This communication represents personal perspectives of recent development in the newly evolved areas in vascular signaling mechanisms at the anatomical level of vascular walls from outside in, that is, from perivascular adventitial side to effectuate the control of vascular reactivity. Since half a century ago, the focus of interest in vascular biology has been confined primarily to the study of the excitation-contraction coupling of vascular smooth muscle (VSM) as well as neuroeffector mechanisms. During the past 3 decades, considerable advancement in the understanding of vascular signaling has been made via the discovery of endothelium-derived relaxation factors (EDRF), endothelium-derived hyperpolarizing factors (EDHF) and endothelium-derived contracting factors (EDCF). The discovery of nitric oxide (NO) as a major cellular messenger has also helped open up another huge area of research in oxidative stress and vascular diseases. In the past decade, concepts on vascular wall signaling have been extended from vascular endothelial cells and then translated to the other seemingly inert cellular components, such as perivascular adipocytes and adventitial fibroblasts. Growing body of evidences show that these cellularities contribute to both functional as well as structural integrity in vasculature with significant pathophysiological implications.

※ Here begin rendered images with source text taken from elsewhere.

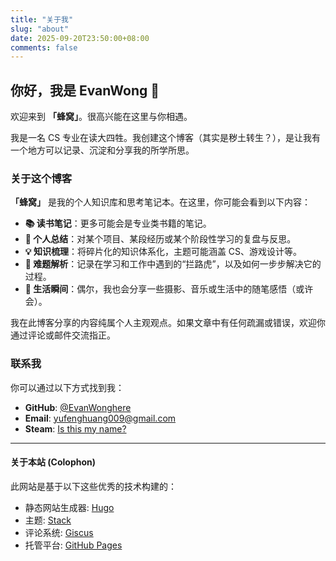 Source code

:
 ```yaml
---
title: "关于我"
slug: "about"
date: 2025-09-20T23:50:00+08:00
comments: false 
---
```


你好，我是 EvanWong 👋
---

欢迎来到 **「蜂窝」**。很高兴能在这里与你相遇。

我是一名 CS 专业在读大四牲。我创建这个博客（其实是秽土转生？），是让我有一个地方可以记录、沉淀和分享我的所学所思。

### 关于这个博客

**「蜂窝」** 是我的个人知识库和思考笔记本。在这里，你可能会看到以下内容：

* **📚 读书笔记**：更多可能会是专业类书籍的笔记。
* **🧠 个人总结**：对某个项目、某段经历或某个阶段性学习的复盘与反思。
* **💡 知识梳理**：将碎片化的知识体系化，主题可能涵盖 CS、游戏设计等。
* **🔧 难题解析**：记录在学习和工作中遇到的“拦路虎”，以及如何一步步解决它的过程。
* **📸 生活瞬间**：偶尔，我也会分享一些摄影、音乐或生活中的随笔感悟（或许会）。

我在此博客分享的内容纯属个人主观观点。如果文章中有任何疏漏或错误，欢迎你通过评论或邮件交流指正。

### 联系我

你可以通过以下方式找到我：

* **GitHub**: [@EvanWonghere](https://github.com/EvanWonghere)
* **Email**: [yufenghuang009@gmail.com](mailto:yufenghuang009@gmail.com)
* **Steam**: [Is this my name?](https://steamcommunity.com/profiles/76561198980535015/)

---

#### 关于本站 (Colophon)

此网站是基于以下这些优秀的技术构建的：

* 静态网站生成器: [Hugo](https://gohugo.io/)
* 主题: [Stack](https://themes.gohugo.io/themes/hugo-theme-stack/)
* 评论系统: [Giscus](https://giscus.app/)
* 托管平台: [GitHub Pages](https://pages.github.com)
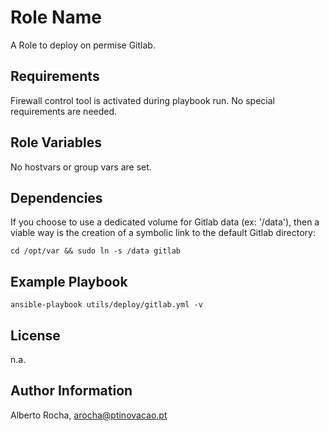 Role Name
=========

A Role to deploy on permise Gitlab.

Requirements
------------

Firewall control tool is activated during playbook run. No special requirements are needed.

Role Variables
--------------

No hostvars or group vars are set.

Dependencies
------------

If you choose to use a dedicated volume for Gitlab data (ex: '/data'), then a viable way is the creation of a symbolic link to the default Gitlab directory:

```cd /opt/var && sudo ln -s /data gitlab```


Example Playbook
----------------

```ansible-playbook utils/deploy/gitlab.yml -v```

License
-------

n.a.

Author Information
------------------

Alberto Rocha, arocha@ptinovacao.pt

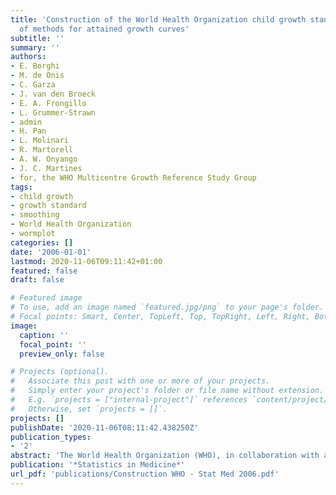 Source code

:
 ```yaml
---
title: 'Construction of the World Health Organization child growth standards: Selection
  of methods for attained growth curves'
subtitle: ''
summary: ''
authors:
- E. Borghi
- M. de Onis
- C. Garza
- J. van den Broeck
- E. A. Frongillo
- L. Grummer-Strawn
- admin
- H. Pan
- L. Molinari
- R. Martorell
- A. W. Onyango
- J. C. Martines
- for, the WHO Multicentre Growth Reference Study Group
tags:
- child growth
- growth standard
- smoothing
- World Health Organization
- wormplot
categories: []
date: '2006-01-01'
lastmod: 2020-11-06T09:11:42+01:00
featured: false
draft: false

# Featured image
# To use, add an image named `featured.jpg/png` to your page's folder.
# Focal points: Smart, Center, TopLeft, Top, TopRight, Left, Right, BottomLeft, Bottom, BottomRight.
image:
  caption: ''
  focal_point: ''
  preview_only: false

# Projects (optional).
#   Associate this post with one or more of your projects.
#   Simply enter your project's folder or file name without extension.
#   E.g. `projects = ["internal-project"]` references `content/project/deep-learning/index.md`.
#   Otherwise, set `projects = []`.
projects: []
publishDate: '2020-11-06T08:11:42.438250Z'
publication_types:
- '2'
abstract: 'The World Health Organization (WHO), in collaboration with a number of research institutions world-wide, is developing new child growth standards. As part of a broad consultative process for selecting the best statistical methods, WHO convened a group of statisticians and child growth experts to review available methods, develop a strategy for assessing their strengths and weaknesses, and discuss methodological issues likely to be faced in the process of constructing the new growth curves. To select the method(s) to be used, the group proposed a two-stage decision-making process. First, to select a few relevant methods based on a list of set criteria and, second, to compare the methods using available tests or other established procedures. The group reviewed 30 methods for attained growth curves. Using the pre-defined criteria, a few were selected combining 􏰋ve distributions and two smoothing techniques. Because the number of selected methods was considered too large to be fully tested, a preliminary study was recommended to evaluate goodness of fit of the distributions. Methods based on distributions with poor performance will be eliminated and the remaining methods fully tested and compared.'
publication: '*Statistics in Medicine*'
url_pdf: 'publications/Construction WHO - Stat Med 2006.pdf'
---
```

Blood vessels represent a complex organ with an anatomically diversified system of various functionalities. For a long while, the final common pathway in the studies of vascular function has converged within the medial smooth muscle layer, where the vascular reactivity (the active force generation) and the extracellular matrixes (elastin sheets and collagen fibers providing the passive recoil force) represent the components in “myogenic control” of the vascular reactivity in response to physical stress and stretch. There have been two very common and contemporary ways of studying the control of vascular tone across the vessel walls. One has been at the level of “humoral control” that deals with the control of vascular reactivity by circulating hormones or other smaller molecules, which can be peptides, electrolytes, environmental toxins or non-peptide hormones. The other has been at the level of “neural control”. As most blood vessels are innervated from the outer adventitial site, the “neurogenic control” of the vascular reactivity extends itself into various pharmacological domains including pre- and post-junction receptors and post-receptor signaling mechanisms.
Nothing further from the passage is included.